Lee Morgan was a leading member of what has been referred to as “hard bop” movement that emerged in the mid-50s. Trumpet players like Lee Morgan, Donald Byrd and Freddie Hubbard were strongly influenced by Clifford Brown who died tragically in an auto accident on his way to a gig on June 25, 1956 at the age of 25. Born in 1938, Morgan was Clifford Brown’s student in Philadelphia and an acknowledged prodigy who joined Dizzy Gillespie’s big band at the age of 18.
After Dizzy’s band folded, he joined Art Blakey’s Jazz Messengers in 1958, a group that was considered the foremost exponent of the hard bop style. That year they recorded “Moanin’”, a tune that is considered one of the great jazz anthems of all time. It epitomized the synthesis of bebop chord changes and traditional “soul” music in the Black community found in the blues, gospel music and r&b. Listen to it here to get an idea of what jazz sounded like in its glory days:
You can see the band performing this number in “I Called Him Morgan” as well as many other classic performances on the Steve Allen Show and other vintage television shows before TV became corrupted with formulaic pop music.
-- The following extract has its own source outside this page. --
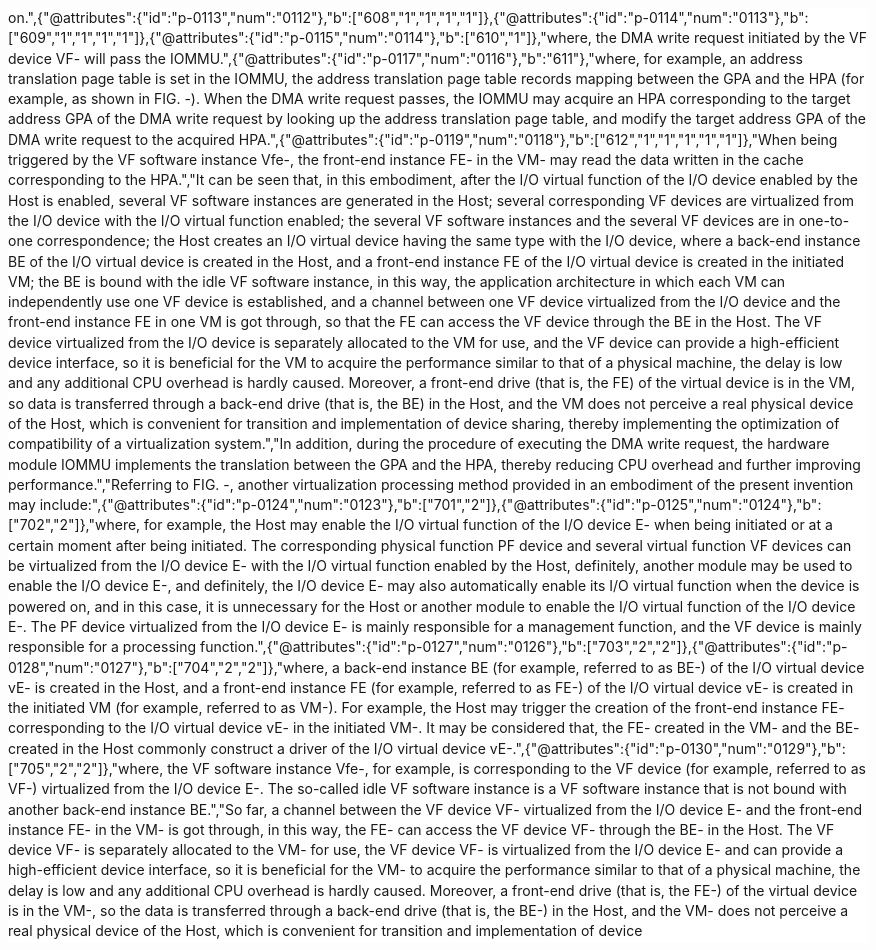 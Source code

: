 on.",{"@attributes":{"id":"p-0113","num":"0112"},"b":["608","1","1","1","1"]},{"@attributes":{"id":"p-0114","num":"0113"},"b":["609","1","1","1","1"]},{"@attributes":{"id":"p-0115","num":"0114"},"b":["610","1"]},"where, the DMA write request initiated by the VF device VF- will pass the IOMMU.",{"@attributes":{"id":"p-0117","num":"0116"},"b":"611"},"where, for example, an address translation page table is set in the IOMMU, the address translation page table records mapping between the GPA and the HPA (for example, as shown in FIG. -). When the DMA write request passes, the IOMMU may acquire an HPA corresponding to the target address GPA of the DMA write request by looking up the address translation page table, and modify the target address GPA of the DMA write request to the acquired HPA.",{"@attributes":{"id":"p-0119","num":"0118"},"b":["612","1","1","1","1","1"]},"When being triggered by the VF software instance Vfe-, the front-end instance FE- in the VM- may read the data written in the cache corresponding to the HPA.","It can be seen that, in this embodiment, after the I\/O virtual function of the I\/O device enabled by the Host is enabled, several VF software instances are generated in the Host; several corresponding VF devices are virtualized from the I\/O device with the I\/O virtual function enabled; the several VF software instances and the several VF devices are in one-to-one correspondence; the Host creates an I\/O virtual device having the same type with the I\/O device, where a back-end instance BE of the I\/O virtual device is created in the Host, and a front-end instance FE of the I\/O virtual device is created in the initiated VM; the BE is bound with the idle VF software instance, in this way, the application architecture in which each VM can independently use one VF device is established, and a channel between one VF device virtualized from the I\/O device and the front-end instance FE in one VM is got through, so that the FE can access the VF device through the BE in the Host. The VF device virtualized from the I\/O device is separately allocated to the VM for use, and the VF device can provide a high-efficient device interface, so it is beneficial for the VM to acquire the performance similar to that of a physical machine, the delay is low and any additional CPU overhead is hardly caused. Moreover, a front-end drive (that is, the FE) of the virtual device is in the VM, so data is transferred through a back-end drive (that is, the BE) in the Host, and the VM does not perceive a real physical device of the Host, which is convenient for transition and implementation of device sharing, thereby implementing the optimization of compatibility of a virtualization system.","In addition, during the procedure of executing the DMA write request, the hardware module IOMMU implements the translation between the GPA and the HPA, thereby reducing CPU overhead and further improving performance.","Referring to FIG. -, another virtualization processing method provided in an embodiment of the present invention may include:",{"@attributes":{"id":"p-0124","num":"0123"},"b":["701","2"]},{"@attributes":{"id":"p-0125","num":"0124"},"b":["702","2"]},"where, for example, the Host may enable the I\/O virtual function of the I\/O device E- when being initiated or at a certain moment after being initiated. The corresponding physical function PF device and several virtual function VF devices can be virtualized from the I\/O device E- with the I\/O virtual function enabled by the Host, definitely, another module may be used to enable the I\/O device E-, and definitely, the I\/O device E- may also automatically enable its I\/O virtual function when the device is powered on, and in this case, it is unnecessary for the Host or another module to enable the I\/O virtual function of the I\/O device E-. The PF device virtualized from the I\/O device E- is mainly responsible for a management function, and the VF device is mainly responsible for a processing function.",{"@attributes":{"id":"p-0127","num":"0126"},"b":["703","2","2"]},{"@attributes":{"id":"p-0128","num":"0127"},"b":["704","2","2"]},"where, a back-end instance BE (for example, referred to as BE-) of the I\/O virtual device vE- is created in the Host, and a front-end instance FE (for example, referred to as FE-) of the I\/O virtual device vE- is created in the initiated VM (for example, referred to as VM-). For example, the Host may trigger the creation of the front-end instance FE- corresponding to the I\/O virtual device vE- in the initiated VM-. It may be considered that, the FE- created in the VM- and the BE- created in the Host commonly construct a driver of the I\/O virtual device vE-.",{"@attributes":{"id":"p-0130","num":"0129"},"b":["705","2","2"]},"where, the VF software instance Vfe-, for example, is corresponding to the VF device (for example, referred to as VF-) virtualized from the I\/O device E-. The so-called idle VF software instance is a VF software instance that is not bound with another back-end instance BE.","So far, a channel between the VF device VF- virtualized from the I\/O device E- and the front-end instance FE- in the VM- is got through, in this way, the FE- can access the VF device VF- through the BE- in the Host. The VF device VF- is separately allocated to the VM- for use, the VF device VF- is virtualized from the I\/O device E- and can provide a high-efficient device interface, so it is beneficial for the VM- to acquire the performance similar to that of a physical machine, the delay is low and any additional CPU overhead is hardly caused. Moreover, a front-end drive (that is, the FE-) of the virtual device is in the VM-, so the data is transferred through a back-end drive (that is, the BE-) in the Host, and the VM- does not perceive a real physical device of the Host, which is convenient for transition and implementation of device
Side by side, as we learn about Morgan’s musical evolution, we get Helen Morgan’s story, an all too familiar tale of racial and gender oppression in the Deep South. She had her first child at the age of 13 and another a year later. In her late teens, she married a man who would die a couple of years into their marriage. Soon afterwards she moved to NYC where she was welcomed by her late husband’s relatives and into a hip, urban environment. As she tells Larry Reni Thomas early on, she hated the country and doing chores on her father’s farm.
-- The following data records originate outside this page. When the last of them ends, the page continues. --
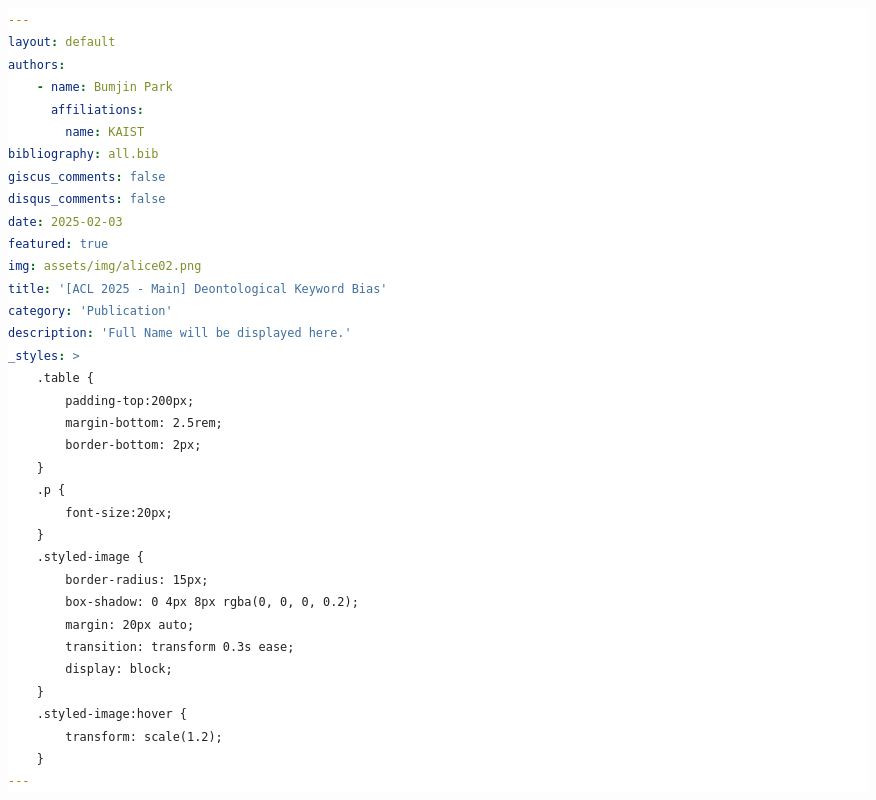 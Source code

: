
 ```yaml
---
layout: default
authors: 
    - name: Bumjin Park
      affiliations:
        name: KAIST
bibliography: all.bib
giscus_comments: false
disqus_comments: false
date: 2025-02-03
featured: true
img: assets/img/alice02.png
title: '[ACL 2025 - Main] Deontological Keyword Bias'
category: 'Publication'
description: 'Full Name will be displayed here.'
_styles: >
    .table {
        padding-top:200px;
        margin-bottom: 2.5rem;
        border-bottom: 2px;
    }
    .p {
        font-size:20px;
    }
    .styled-image {
        border-radius: 15px;
        box-shadow: 0 4px 8px rgba(0, 0, 0, 0.2);
        margin: 20px auto;
        transition: transform 0.3s ease;
        display: block;
    }
    .styled-image:hover {
        transform: scale(1.2);
    }    
---
```


<style>
/* Base reset */
* {
  margin: 0;
  padding: 0;
  box-sizing: border-box;
}

body {
  font-family: 'Segoe UI', Tahoma, Geneva, Verdana, sans-serif;
  line-height: 1.6;
  background-color: #ffffff;
  color: #222;
  padding: 2rem;
  max-width: 900px;
  margin: 0 auto;
}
In no time at all, she became celebrated by jazz musicians for her quick wit, feistiness, sex appeal and opening her apartment up to the community as a kind of salon where they could always count on a fabulous meal and each other’s company. To pay the rent and other expenses, Helen Morgan worked for an answering service by day, a job more easily available to Black women.
One day, she ran into Lee Morgan at one of her get-togethers and figured out immediately that he was strung out on heroin. Since it was a cold winter’s day, she asked him where his coat was. His answer: the pawn shop. She took his arm in hers and went to the pawn shop to get his coat out of hock. This was the beginning of a May-November romance (she was 13 years older) that gave her great happiness and him a second chance on a career after she nursed him back to health and kept him on the straight and narrow. The tragic ending to this marriage was not inevitable but as is so often the case, murders are the result of domestic quarrels that get out of hand. With the easy availability of handguns (Lee had bought one for her Helen for her own protection), it is no wonder that such killings take place routinely—but usually it is the woman who dies.
Among the breakthroughs in this film made by Swedish director Kasper Collin, whose last documentary was on Albert Ayler, is the assembling of interviewees who had played alongside Lee Morgan, including Wayne Shorter, “Tootie” Heath, Larry Ridley, Charlie Persip and others. Now mostly in their 70s, they are knowledgeable about Lee Morgan as a person and a musician. Shorter comes across as true savant of this world and a musician whose biography (much more of an “as-told-to” memoir) is going on my must-read list for 2017.
I urge you to put this film on your must-see list for 2017. “I Called Him Morgan” opens on Friday, March 24 at New York’s Film Society of Lincoln Center andt will be followed on Friday, March 31 at NYC’s Metrograph Theater and the Laemmle Monica in Los Angeles with a national expansion to follow.